■ EXERCISE REQUIREMENTS: For each entry, repeat the text exactly and omit any picture it holds.

(Plain-text document sources)
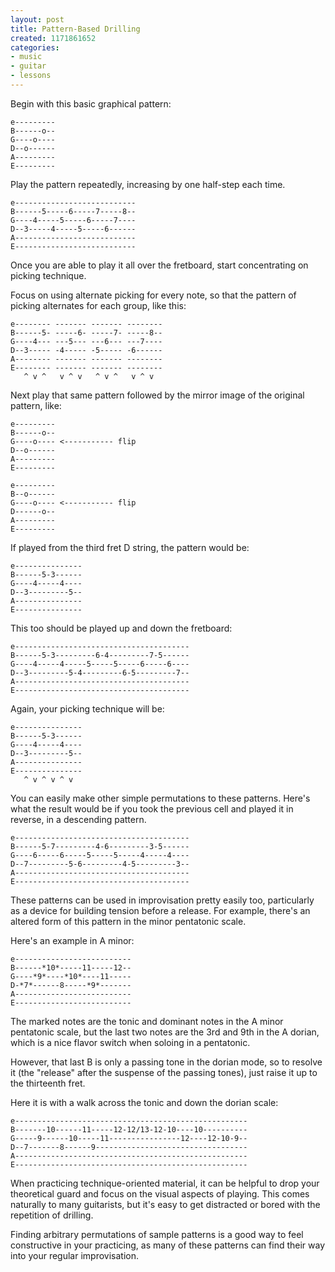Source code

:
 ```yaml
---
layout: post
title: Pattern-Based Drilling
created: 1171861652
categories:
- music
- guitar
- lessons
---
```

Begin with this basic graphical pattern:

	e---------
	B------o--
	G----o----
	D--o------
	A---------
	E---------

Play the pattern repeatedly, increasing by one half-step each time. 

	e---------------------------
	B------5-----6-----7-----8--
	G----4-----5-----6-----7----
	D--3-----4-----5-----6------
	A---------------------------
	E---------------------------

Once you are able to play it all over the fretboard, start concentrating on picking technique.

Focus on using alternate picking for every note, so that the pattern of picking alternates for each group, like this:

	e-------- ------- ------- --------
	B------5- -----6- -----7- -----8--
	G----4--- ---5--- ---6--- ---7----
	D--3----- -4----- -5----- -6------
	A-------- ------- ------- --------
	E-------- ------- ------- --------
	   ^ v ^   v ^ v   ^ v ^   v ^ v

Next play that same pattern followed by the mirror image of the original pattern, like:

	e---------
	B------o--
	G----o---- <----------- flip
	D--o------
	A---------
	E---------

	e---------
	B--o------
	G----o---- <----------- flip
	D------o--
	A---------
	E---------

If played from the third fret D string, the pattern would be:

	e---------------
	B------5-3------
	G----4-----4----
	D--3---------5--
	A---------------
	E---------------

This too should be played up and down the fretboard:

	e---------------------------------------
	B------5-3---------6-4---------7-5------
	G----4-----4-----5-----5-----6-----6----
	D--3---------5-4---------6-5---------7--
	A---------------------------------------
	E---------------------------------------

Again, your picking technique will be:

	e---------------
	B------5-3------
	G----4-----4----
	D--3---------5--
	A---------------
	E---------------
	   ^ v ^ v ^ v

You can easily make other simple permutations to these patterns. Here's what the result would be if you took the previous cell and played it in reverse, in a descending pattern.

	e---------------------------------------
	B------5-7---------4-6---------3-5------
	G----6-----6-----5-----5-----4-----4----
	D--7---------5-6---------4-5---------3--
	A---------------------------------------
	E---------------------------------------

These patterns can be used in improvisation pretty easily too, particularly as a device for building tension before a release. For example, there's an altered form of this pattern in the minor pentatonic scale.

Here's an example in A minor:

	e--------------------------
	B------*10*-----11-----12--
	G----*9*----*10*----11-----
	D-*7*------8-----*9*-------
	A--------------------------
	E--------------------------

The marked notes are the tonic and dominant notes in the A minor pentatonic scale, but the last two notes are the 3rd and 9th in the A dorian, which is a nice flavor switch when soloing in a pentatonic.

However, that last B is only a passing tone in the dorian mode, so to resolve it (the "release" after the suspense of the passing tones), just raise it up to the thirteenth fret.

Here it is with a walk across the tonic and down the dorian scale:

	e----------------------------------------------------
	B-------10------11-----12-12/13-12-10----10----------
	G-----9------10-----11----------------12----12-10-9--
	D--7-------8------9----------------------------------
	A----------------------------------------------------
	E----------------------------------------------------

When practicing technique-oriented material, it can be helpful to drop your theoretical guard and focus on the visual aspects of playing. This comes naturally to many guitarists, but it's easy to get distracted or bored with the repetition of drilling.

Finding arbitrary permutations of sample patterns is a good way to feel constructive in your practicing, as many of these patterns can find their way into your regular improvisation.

■ ANSWER FOR THIS EXERCISE:
Source code

:
 ```yaml
---
layout: post
title: Pattern-Based Drilling
created: 1171861652
categories:
- music
- guitar
- lessons
---
```

Begin with this basic graphical pattern:

	e---------
	B------o--
	G----o----
	D--o------
	A---------
	E---------

Play the pattern repeatedly, increasing by one half-step each time. 

	e---------------------------
	B------5-----6-----7-----8--
	G----4-----5-----6-----7----
	D--3-----4-----5-----6------
	A---------------------------
	E---------------------------

Once you are able to play it all over the fretboard, start concentrating on picking technique.

Focus on using alternate picking for every note, so that the pattern of picking alternates for each group, like this:

	e-------- ------- ------- --------
	B------5- -----6- -----7- -----8--
	G----4--- ---5--- ---6--- ---7----
	D--3----- -4----- -5----- -6------
	A-------- ------- ------- --------
	E-------- ------- ------- --------
	   ^ v ^   v ^ v   ^ v ^   v ^ v

Next play that same pattern followed by the mirror image of the original pattern, like:

	e---------
	B------o--
	G----o---- <----------- flip
	D--o------
	A---------
	E---------

	e---------
	B--o------
	G----o---- <----------- flip
	D------o--
	A---------
	E---------

If played from the third fret D string, the pattern would be:

	e---------------
	B------5-3------
	G----4-----4----
	D--3---------5--
	A---------------
	E---------------

This too should be played up and down the fretboard:

	e---------------------------------------
	B------5-3---------6-4---------7-5------
	G----4-----4-----5-----5-----6-----6----
	D--3---------5-4---------6-5---------7--
	A---------------------------------------
	E---------------------------------------

Again, your picking technique will be:

	e---------------
	B------5-3------
	G----4-----4----
	D--3---------5--
	A---------------
	E---------------
	   ^ v ^ v ^ v

You can easily make other simple permutations to these patterns. Here's what the result would be if you took the previous cell and played it in reverse, in a descending pattern.

	e---------------------------------------
	B------5-7---------4-6---------3-5------
	G----6-----6-----5-----5-----4-----4----
	D--7---------5-6---------4-5---------3--
	A---------------------------------------
	E---------------------------------------

These patterns can be used in improvisation pretty easily too, particularly as a device for building tension before a release. For example, there's an altered form of this pattern in the minor pentatonic scale.

Here's an example in A minor:

	e--------------------------
	B------*10*-----11-----12--
	G----*9*----*10*----11-----
	D-*7*------8-----*9*-------
	A--------------------------
	E--------------------------

The marked notes are the tonic and dominant notes in the A minor pentatonic scale, but the last two notes are the 3rd and 9th in the A dorian, which is a nice flavor switch when soloing in a pentatonic.

However, that last B is only a passing tone in the dorian mode, so to resolve it (the "release" after the suspense of the passing tones), just raise it up to the thirteenth fret.

Here it is with a walk across the tonic and down the dorian scale:

	e----------------------------------------------------
	B-------10------11-----12-12/13-12-10----10----------
	G-----9------10-----11----------------12----12-10-9--
	D--7-------8------9----------------------------------
	A----------------------------------------------------
	E----------------------------------------------------

When practicing technique-oriented material, it can be helpful to drop your theoretical guard and focus on the visual aspects of playing. This comes naturally to many guitarists, but it's easy to get distracted or bored with the repetition of drilling.

Finding arbitrary permutations of sample patterns is a good way to feel constructive in your practicing, as many of these patterns can find their way into your regular improvisation.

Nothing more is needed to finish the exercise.